En premier lieu, la liberté d'enseignement est un principe constitutionnel. Le ministère répond aux demandes : sa position ne consiste ni à soutenir l'ouverture d'établissements privés – qu'ils soient ou non confessionnels, d'ailleurs –, ni à y faire obstacle. Dans ce domaine, je suis attentive au respect de deux principes. D'abord, l'égalité de traitement entre les demandes, qui doivent obéir aux mêmes procédures de déclaration, pour la création d'établissements hors contrat puis leur passage sous contrat d'association. La règle est en effet qu'au bout de cinq ans d'existence, un établissement hors contrat peut demander à passer sous contrat. Cette dernière demande fait l'objet d'une analyse partagée entre les académies et les préfectures. Nous avons engagé un travail commun avec le ministère de l'intérieur afin de veiller à l'harmonisation de nos procédures et de nos éléments d'analyse.
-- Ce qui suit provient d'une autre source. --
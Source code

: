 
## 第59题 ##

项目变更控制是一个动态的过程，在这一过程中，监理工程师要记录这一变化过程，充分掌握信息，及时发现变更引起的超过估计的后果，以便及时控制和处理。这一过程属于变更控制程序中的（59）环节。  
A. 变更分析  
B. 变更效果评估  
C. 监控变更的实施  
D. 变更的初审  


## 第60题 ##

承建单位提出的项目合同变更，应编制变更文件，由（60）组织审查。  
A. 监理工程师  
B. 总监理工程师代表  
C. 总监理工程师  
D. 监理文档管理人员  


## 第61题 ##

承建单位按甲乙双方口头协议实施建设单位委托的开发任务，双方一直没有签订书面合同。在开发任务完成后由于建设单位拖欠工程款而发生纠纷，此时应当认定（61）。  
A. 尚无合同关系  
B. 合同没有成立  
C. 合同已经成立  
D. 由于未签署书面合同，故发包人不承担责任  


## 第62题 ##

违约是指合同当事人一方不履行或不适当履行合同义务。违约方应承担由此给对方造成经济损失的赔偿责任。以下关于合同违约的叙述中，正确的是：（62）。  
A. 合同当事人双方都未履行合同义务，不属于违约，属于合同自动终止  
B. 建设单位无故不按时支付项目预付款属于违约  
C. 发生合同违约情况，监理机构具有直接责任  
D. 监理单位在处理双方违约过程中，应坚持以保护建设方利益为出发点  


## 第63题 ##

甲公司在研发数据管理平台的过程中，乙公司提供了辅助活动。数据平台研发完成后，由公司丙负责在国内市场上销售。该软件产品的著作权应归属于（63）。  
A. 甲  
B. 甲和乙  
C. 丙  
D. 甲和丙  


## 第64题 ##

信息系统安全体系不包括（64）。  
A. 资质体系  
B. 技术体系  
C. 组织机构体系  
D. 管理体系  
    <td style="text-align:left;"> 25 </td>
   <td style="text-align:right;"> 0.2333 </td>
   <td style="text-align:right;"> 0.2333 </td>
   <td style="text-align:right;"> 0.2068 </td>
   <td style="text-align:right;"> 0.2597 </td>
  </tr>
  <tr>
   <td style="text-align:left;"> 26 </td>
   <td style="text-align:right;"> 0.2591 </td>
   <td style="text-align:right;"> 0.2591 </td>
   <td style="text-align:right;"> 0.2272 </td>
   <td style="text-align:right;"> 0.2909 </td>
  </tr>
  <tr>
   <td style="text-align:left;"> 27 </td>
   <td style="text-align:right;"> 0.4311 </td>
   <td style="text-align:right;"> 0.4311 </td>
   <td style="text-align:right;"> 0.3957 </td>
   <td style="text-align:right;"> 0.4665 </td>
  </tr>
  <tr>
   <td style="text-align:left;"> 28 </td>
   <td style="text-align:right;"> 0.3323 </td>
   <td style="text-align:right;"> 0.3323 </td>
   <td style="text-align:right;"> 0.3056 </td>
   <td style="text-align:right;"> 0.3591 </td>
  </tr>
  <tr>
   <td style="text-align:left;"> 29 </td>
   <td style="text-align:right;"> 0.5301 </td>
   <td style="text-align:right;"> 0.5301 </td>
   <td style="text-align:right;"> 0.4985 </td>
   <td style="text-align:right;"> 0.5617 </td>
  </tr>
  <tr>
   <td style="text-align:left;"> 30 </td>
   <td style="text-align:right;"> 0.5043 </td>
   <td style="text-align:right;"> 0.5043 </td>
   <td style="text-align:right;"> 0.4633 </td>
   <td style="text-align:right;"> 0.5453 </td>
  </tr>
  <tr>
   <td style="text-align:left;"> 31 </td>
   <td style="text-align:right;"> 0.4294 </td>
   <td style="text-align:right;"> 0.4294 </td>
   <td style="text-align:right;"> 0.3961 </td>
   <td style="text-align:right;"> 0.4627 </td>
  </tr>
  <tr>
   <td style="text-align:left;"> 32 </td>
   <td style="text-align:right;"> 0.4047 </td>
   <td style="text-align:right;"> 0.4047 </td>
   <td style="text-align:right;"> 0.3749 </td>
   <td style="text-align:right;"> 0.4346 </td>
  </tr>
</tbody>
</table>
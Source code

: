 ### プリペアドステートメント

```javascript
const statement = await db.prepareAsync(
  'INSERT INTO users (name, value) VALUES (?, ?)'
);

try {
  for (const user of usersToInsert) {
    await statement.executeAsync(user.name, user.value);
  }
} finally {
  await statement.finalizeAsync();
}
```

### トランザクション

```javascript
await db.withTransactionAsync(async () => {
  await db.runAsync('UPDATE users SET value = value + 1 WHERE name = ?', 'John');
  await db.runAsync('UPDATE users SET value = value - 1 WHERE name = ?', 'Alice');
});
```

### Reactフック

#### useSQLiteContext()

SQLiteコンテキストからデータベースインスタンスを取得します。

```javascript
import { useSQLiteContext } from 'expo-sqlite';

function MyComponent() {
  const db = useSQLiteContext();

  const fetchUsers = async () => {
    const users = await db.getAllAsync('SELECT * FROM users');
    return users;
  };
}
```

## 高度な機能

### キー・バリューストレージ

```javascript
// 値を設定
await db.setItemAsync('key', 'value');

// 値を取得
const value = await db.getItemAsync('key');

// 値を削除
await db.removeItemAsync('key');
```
Pour mémoire, l'enseignement sous contrat, aujourd'hui, ce sont 7 300 établissements affiliés à l'enseignement catholique, plus de 120 affiliés à l'enseignement juif, 4 à l'enseignement musulman. En ce qui concerne ce dernier – puisque tel était, semble-t-il, l'objet de la question –, une quinzaine d'établissements hors contrat sont susceptibles, du fait de leur ancienneté, de demander un passage sous contrat d'association au cours des trois années à venir.

Par ailleurs un principe de vigilance s'impose, je l'ai rappelé dans mon propos liminaire, pour lutter contre les phénomènes de radicalisation. Voilà pourquoi nous avons diffusé le livret de prévention de la radicalisation dans tous les établissements scolaires, privés comme publics.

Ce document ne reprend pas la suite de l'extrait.